I just had a quick follow-up on the continuous pumping. Just wondering how many fleets it's deployed on today? And I think you're running five if memory serves and sort of how many will be rolled out in the next couple of quarters as you get to full deployment?

KH
Kaes Van't HofCEO

Geoff, yes, we're running two today and planning on converting the additional fleets as soon as possible, as soon as we can get all the equipment lined out. So hopefully, in the next quarter. And anticipate that we'll probably kind of run four full-time fleets with the fifth fleet bouncing in and out as needed in a maintenance type scenario.

GJ
Geoff JayAnalyst

Excellent. Could you provide an update on the base production work you discussed last quarter?
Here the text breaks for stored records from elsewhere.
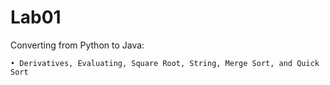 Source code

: # Lab01
Converting from Python to Java:
  
    • Derivatives, Evaluating, Square Root, String, Merge Sort, and Quick Sort
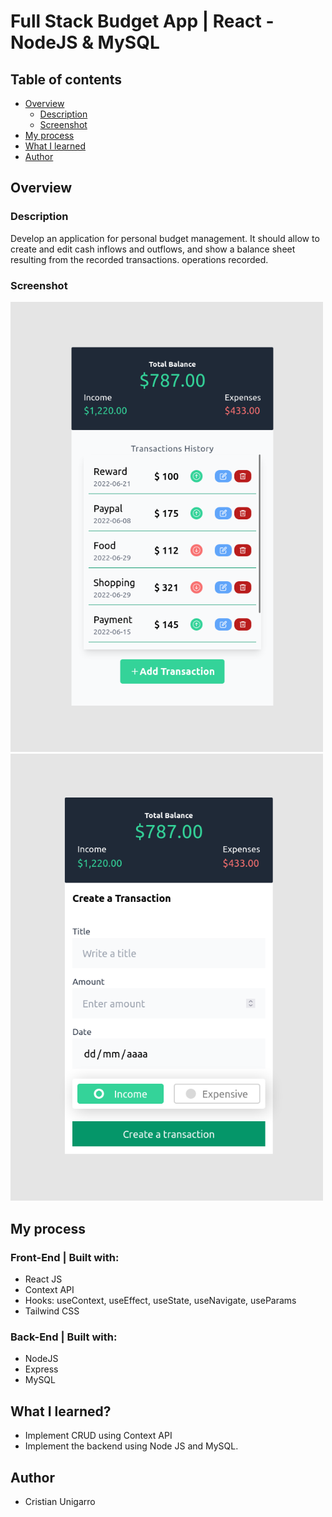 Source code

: # Full Stack Budget App | React - NodeJS & MySQL

## Table of contents

- [Overview](#overview)
  - [Description](#description)
  - [Screenshot](#screenshot)
- [My process](#my-process)
- [What I learned](#my-process)
- [Author](#author)

## Overview

### Description

Develop an application for personal budget management. It should allow to create and edit cash inflows and outflows, and show a balance sheet resulting from the recorded transactions.
operations recorded.

### Screenshot

<img src="./screenshots/s1.png" alt="app" width="500"/>

<img src="./screenshots/s3.png" alt="app" width="500"/>

## My process

### Front-End | Built with:

- React JS
- Context API
- Hooks: useContext, useEffect, useState, useNavigate, useParams
- Tailwind CSS

### Back-End | Built with:

- NodeJS
- Express
- MySQL

## What I learned?

- Implement CRUD using Context API
- Implement the backend using Node JS and MySQL.

## Author

- Cristian Unigarro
Have there been any changes or improvements in what you're observing?

KH
Kaes Van't HofCEO

Yes. We continue to allocate capital into working over wells, older wells and optimizing the PDP tail and been really excited about some of the stuff we've seen, some of the results we've seen out of our acidization, oxidation, stimulation work. We're also trialing some other chemistries that we're doing some stimulation work downhole with and seeing some encouraging results early on. We don't have enough data yet to really talk about anything, but we continue to focus on optimizing the tail and deploying capital there. And we feel like it's some of the highest return capital we can spend, albeit not large numbers. But if we can do the work to delineate what's working, we can scale it and hopefully become a significant part of our capital deployment in forward years.

UE
Unknown ExecutiveExecutive

Yes, I think that's also huge potential upside is as some of this work gets done and developed, can you lower your reinvestment rate? Can you move more dollars from the D&C side to post-completion work or production work and lower that capital need to replace your production every year. And I kind of said something in the letter, never underestimate the American engineer, and we got a lot of engineers here working on the tail end of our production as that becomes a much more important part of our plan here.

Operator

Our next question is from Leo Mariani of ROTH.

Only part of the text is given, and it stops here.